タクロウも靴を履いて、玄関の扉を開ける。
「鮎ぅ〜行ってくるね〜」
ヒサシはタクロウの腕を掴んで廊下に出すと、すばやく鍵を閉める。
「で、何処行きたいの?」
「タクロウと外歩きたいの。今日は月が出てないから、星が綺麗に見えるよ。」
「月が出ないと、星が綺麗なの?」
「そうだよ。月の光がねぇ、いつも邪魔してるの。今日は出てないから、いつも見えない星も綺麗に見えるの」
「ふーん、よく知ってんねぇ。」
「こないだ、てっこが教えてくれた」
「あ、そうなの?」
「うん」
「ねぇ、手繋いで?夜だからいいよね?」
「いーよ。はい」
「俺ねぇ、タクロウの手って好き。ギタリストの手。」
「それ言ったら、ヒサシの手だって、ギタリストの手でしょ?自分の手は嫌いなの?」
「タクロウの手の方が好き」
「ありがと。…あ、ホントに星綺麗だねぇ…。東京の空もまだまだ綺麗なんだ…。」
タクロウが空を見上げて言う。
「ツアーで地方とか行っても、すごい綺麗に見えるよ」
ヒサシも空を見ながら答える。
「あー、そうだねー。やっぱりそれには叶わないけどね。…函館が一番綺麗だと思うけどね。」
「うん。」
「あ、あれオリオン座?…俺さぁ、それ位しかわかんないのね(笑)」
指をさして言う。
「俺もね、わかんないよ」
ヒサシもくすくす笑いながら答える。
「あ、やっぱり?でもやっぱり、冬の空っていいよねぇ。空気も澄んでるし。」
空を見上げたまま、ハァーと空気を吐くタクロウ。息が白く残って消えて行く。
「ん?」
ヒサシが繋いでいる手を引っ張るので、ヒサシの方を見ると、ヒサシが不満そうな顔で見ていた。
「どした?」
「…上ばっかり向いてたら…俺…見えないよ。タクロウの顔。」
「あ、ごめんごめん」
空を指していた手をヒサシの頭に持ってきて、撫でてくれる。
「これで見える?」
タクロウはそう言ってしゃがむと、ヒサシの顔の前に自分の顔を持ってくる。
「…見えた」
嬉しそうに微笑むヒサシの頬は、嬉しいからか寒いからか赤くなっている。
「ヒサシ寒い?」
「ううん、大丈夫。
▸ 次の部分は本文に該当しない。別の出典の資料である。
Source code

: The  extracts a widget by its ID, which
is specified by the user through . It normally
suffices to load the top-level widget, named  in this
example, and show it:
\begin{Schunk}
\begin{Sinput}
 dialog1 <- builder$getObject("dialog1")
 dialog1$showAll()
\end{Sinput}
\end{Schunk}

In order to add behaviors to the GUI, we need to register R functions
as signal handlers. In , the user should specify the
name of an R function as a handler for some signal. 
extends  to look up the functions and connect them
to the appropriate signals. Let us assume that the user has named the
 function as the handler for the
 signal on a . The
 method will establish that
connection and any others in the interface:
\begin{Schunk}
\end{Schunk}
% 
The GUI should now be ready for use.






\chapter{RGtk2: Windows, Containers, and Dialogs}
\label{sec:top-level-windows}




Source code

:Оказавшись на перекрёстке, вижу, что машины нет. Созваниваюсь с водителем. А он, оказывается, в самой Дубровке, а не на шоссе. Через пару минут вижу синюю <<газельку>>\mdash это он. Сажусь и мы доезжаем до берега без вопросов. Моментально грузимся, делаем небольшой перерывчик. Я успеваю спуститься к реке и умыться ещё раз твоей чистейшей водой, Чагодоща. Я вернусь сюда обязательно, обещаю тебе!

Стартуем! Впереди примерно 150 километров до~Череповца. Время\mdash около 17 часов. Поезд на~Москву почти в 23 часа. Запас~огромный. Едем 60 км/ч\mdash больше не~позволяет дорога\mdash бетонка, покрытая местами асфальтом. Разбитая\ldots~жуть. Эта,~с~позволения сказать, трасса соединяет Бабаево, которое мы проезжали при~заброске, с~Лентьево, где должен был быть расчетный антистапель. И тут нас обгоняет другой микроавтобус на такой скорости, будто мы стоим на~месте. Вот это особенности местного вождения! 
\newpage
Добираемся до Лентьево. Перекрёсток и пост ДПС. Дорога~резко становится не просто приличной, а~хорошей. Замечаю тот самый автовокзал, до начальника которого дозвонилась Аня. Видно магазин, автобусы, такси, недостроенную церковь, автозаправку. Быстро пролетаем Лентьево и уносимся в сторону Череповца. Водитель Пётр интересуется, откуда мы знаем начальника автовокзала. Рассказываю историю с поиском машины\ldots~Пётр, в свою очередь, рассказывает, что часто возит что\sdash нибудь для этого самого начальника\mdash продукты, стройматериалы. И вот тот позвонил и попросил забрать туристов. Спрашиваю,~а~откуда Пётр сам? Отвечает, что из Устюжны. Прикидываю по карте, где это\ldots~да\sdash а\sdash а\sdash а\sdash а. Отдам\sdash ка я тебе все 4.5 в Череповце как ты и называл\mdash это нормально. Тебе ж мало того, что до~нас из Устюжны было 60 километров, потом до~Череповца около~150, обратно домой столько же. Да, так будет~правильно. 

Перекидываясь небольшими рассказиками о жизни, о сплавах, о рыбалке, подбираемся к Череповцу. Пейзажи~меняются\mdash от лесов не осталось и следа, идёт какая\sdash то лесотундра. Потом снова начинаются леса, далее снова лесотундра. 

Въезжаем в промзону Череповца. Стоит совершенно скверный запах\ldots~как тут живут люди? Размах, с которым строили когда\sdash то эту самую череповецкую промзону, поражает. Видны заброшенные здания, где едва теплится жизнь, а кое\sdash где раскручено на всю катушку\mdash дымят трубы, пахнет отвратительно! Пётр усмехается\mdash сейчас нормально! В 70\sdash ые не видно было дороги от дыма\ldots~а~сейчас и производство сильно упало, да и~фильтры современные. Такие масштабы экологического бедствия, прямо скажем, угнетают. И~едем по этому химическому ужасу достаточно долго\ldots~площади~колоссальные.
だって…タクロウと一緒だから。」
「そお?ヒサシの手冷たいよ。」
「じゃあ、タクロウが温めて?」
「もちろん」
ニコッと微笑むタクロウ。
「公園でも行って見る?」
「うん」
2人は手をつないで公園へ向かった。
公園のベンチに座る2人。
ヒサシはタクロウの膝の間に座って、タクロウに後ろから抱きしめられる格好で座っている。
「寒いね」
「そうだねぇ」
「ねぇ、タクロウ?」
「ん?」
「夜の公園てさみしいね」
「誰もいないからね」
「ねぇ、タクロウ?」
「ん?」
「タクロウは暖かいね」
「ヒサシが側に居てくれるからだよ。」
「俺がいると…暖かいの?」
「そうだよ。俺がヒサシを温めてあげたい!って思うから。ヒサシがいてくれるから俺は暖かいの」
「ホントに?」
「ホントだよ。…そろそろ戻ろっか?鮎も待ってるよね」
「うん。」
2人は手を繋いで夜の公園を後にしました。
星がとても綺麗に見えた真夜中の事でした。
「たまにはこうして出かけるのも悪くないね。」
「でしょ?」
「どうして、出かけたかったの?」
「星が綺麗だったから。タクロウにも見せてあげたかったの。」
「ありがとう。おかげでいい詞が書けそうだよ。」
「良かった」
たまには星空の下を、君と2人で歩きたいね。手を繋いで。
「また行こうね。」
「そうだね。でも、今度行く時までに星座でも覚えないとね」
「タクロウが覚えて、俺に教えて?」
「じゃあ、頑張って覚えないとね」
「そうだよ。」
キリリク作品でした。6868を取った藍依ちゃんのリクだったのですが、シチュエイションはお任せだったんで、
こんな感じで。どうでしょう。なんて言うか…最速ですね。こんなに早く小説が書けたのは。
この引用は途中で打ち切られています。